Besides the huge grief, this also left Emperor Zhu Yuanzhang a big problem, who should be his next heir.

 

Slaughtering For His Grandson - New Heir of Empire Ming

Many of his other sons were mature and excellent in military, since most of them had followed Yuanzhang in the battlefields.

 

But Emperor Zhu Yuanzhang chose his late crown prince’s first son, his beloved grandson, as the legit heir of his empire, and commanded his other sons to support this young crown prince.

 

Then, Emperor Zhu Yuanzhang did the most controvertial thing in his life, a mass slaughter, after he having decided to nominate his young grandson as the heir. 

 

At that time, there were many excellent generals with exceptional military accomplishments, who were also related to other of Zhu Yuanzhang’s descendants through marriage. Those people were, Yuanzhang believed, very possible to overthrow the young heir to support their related princes to be new emperors, and then cause more wars.

 

Consequently, Emperor Zhu Yuanzhang used some excuses to sentence many people, whom he suspected have potential to rebel, to death; tens of thousands people were executed in his last few years. 

 

As a great emperor, Zhu Yuanzhang probably had not expect this to be a big mistake for the flawless empire that he left to his grandson. 

 

He believed that his other sons with excellent military skills were excellent enough to protect the Empire Ming.

 

However, Zhu Yuanzhang overestimated the family bond, while severely underestimated the desire for power and the throne. 

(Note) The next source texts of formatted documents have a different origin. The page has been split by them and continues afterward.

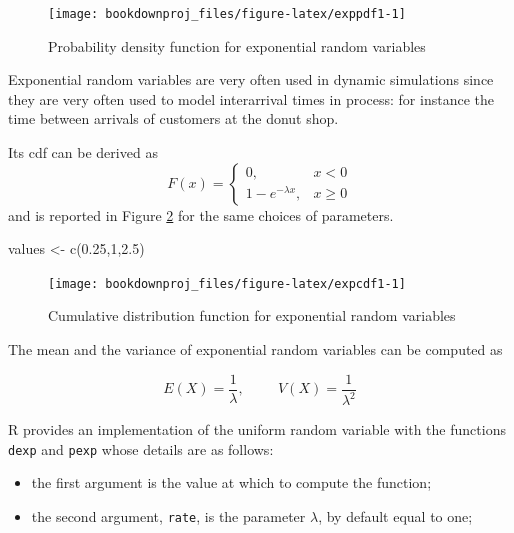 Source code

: \documentclass[
]{book}
\newenvironment{Shaded}{\begin{snugshade}}{\end{snugshade}}
\newcommand{\DecValTok}[1]{\textcolor[rgb]{0.00,0.00,0.81}{#1}}
\newcommand{\FloatTok}[1]{\textcolor[rgb]{0.00,0.00,0.81}{#1}}
\newcommand{\FunctionTok}[1]{\textcolor[rgb]{0.00,0.00,0.00}{#1}}
\newcommand{\NormalTok}[1]{#1}
\newcommand{\OtherTok}[1]{\textcolor[rgb]{0.56,0.35,0.01}{#1}}
\theoremstyle{definition}
\theoremstyle{definition}
\theoremstyle{definition}
\theoremstyle{definition}
\theoremstyle{remark}
\begin{document}
\begin{figure}

{\centering \texttt{[image: bookdownproj\_files/figure-latex/exppdf1-1]} 

}

\caption{Probability density function for exponential random variables}\label{fig:exppdf1}
\end{figure}

Exponential random variables are very often used in dynamic simulations since they are very often used to model interarrival times in process: for instance the time between arrivals of customers at the donut shop.

Its cdf can be derived as
\[
F(x)=\left\{
\begin{array}{ll}
0, & x <0\\
1-e^{-\lambda x}, & x\geq 0
\end{array}
\right.
\]
and is reported in Figure \ref{fig:expcdf1} for the same choices of parameters.

\begin{Shaded}
\begin{Highlighting}[]
\NormalTok{values }\OtherTok{\textless{}{-}} \FunctionTok{c}\NormalTok{(}\FloatTok{0.25}\NormalTok{,}\DecValTok{1}\NormalTok{,}\FloatTok{2.5}\NormalTok{)}
\end{Highlighting}
\end{Shaded}

\begin{figure}

{\centering \texttt{[image: bookdownproj\_files/figure-latex/expcdf1-1]} 

}

\caption{Cumulative distribution function for exponential random variables}\label{fig:expcdf1}
\end{figure}

The mean and the variance of exponential random variables can be computed as

\[
E(X)=\frac{1}{\lambda}, \hspace{1cm} V(X)=\frac{1}{\lambda^2}
\]

R provides an implementation of the uniform random variable with the functions \texttt{dexp} and \texttt{pexp} whose details are as follows:

\begin{itemize}
\item
  the first argument is the value at which to compute the function;
\item
  the second argument, \texttt{rate}, is the parameter \(\lambda\), by default equal to one;
\end{itemize}
\end{document}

Years later, his beloved grandson's throne was snatched anyhow, by his fourth son Zhu Di

Remarkable Emperor Zhu Yuanzhang's Accomplishments 

Zhu Yuanzhang joined the uprising army as a common soldier when he was 25, and established the Ming Dynasty when he's 40.

 

Starting from a poverty orphan, to a monk who needed to beg for food, to an excellent general and then a monarch, his achievements were marvelous.

 

In his 31 years reign, he not only defeated the former powerful empire's effective strength decisively, but also established a brilliant and efficient system, and brought prosperous and stable lives to his people. 

 

Emperor Zhu Yuanzhang was criticized sometimes for his cruelness in slaughtering corrupted officers and contributive ministers in his late years, however, he highly restrained power of the ruling class, and was always caring and thoughtful to his civilians, which made him an epic politician, and a magnificent monarch in the history of China.

 

After he departed, many of his strict policies which were aimed at restraining officials were gradually abolished; maybe most emperors still considered themselves as allies of the bureaucracy, which was important assistance of their reign.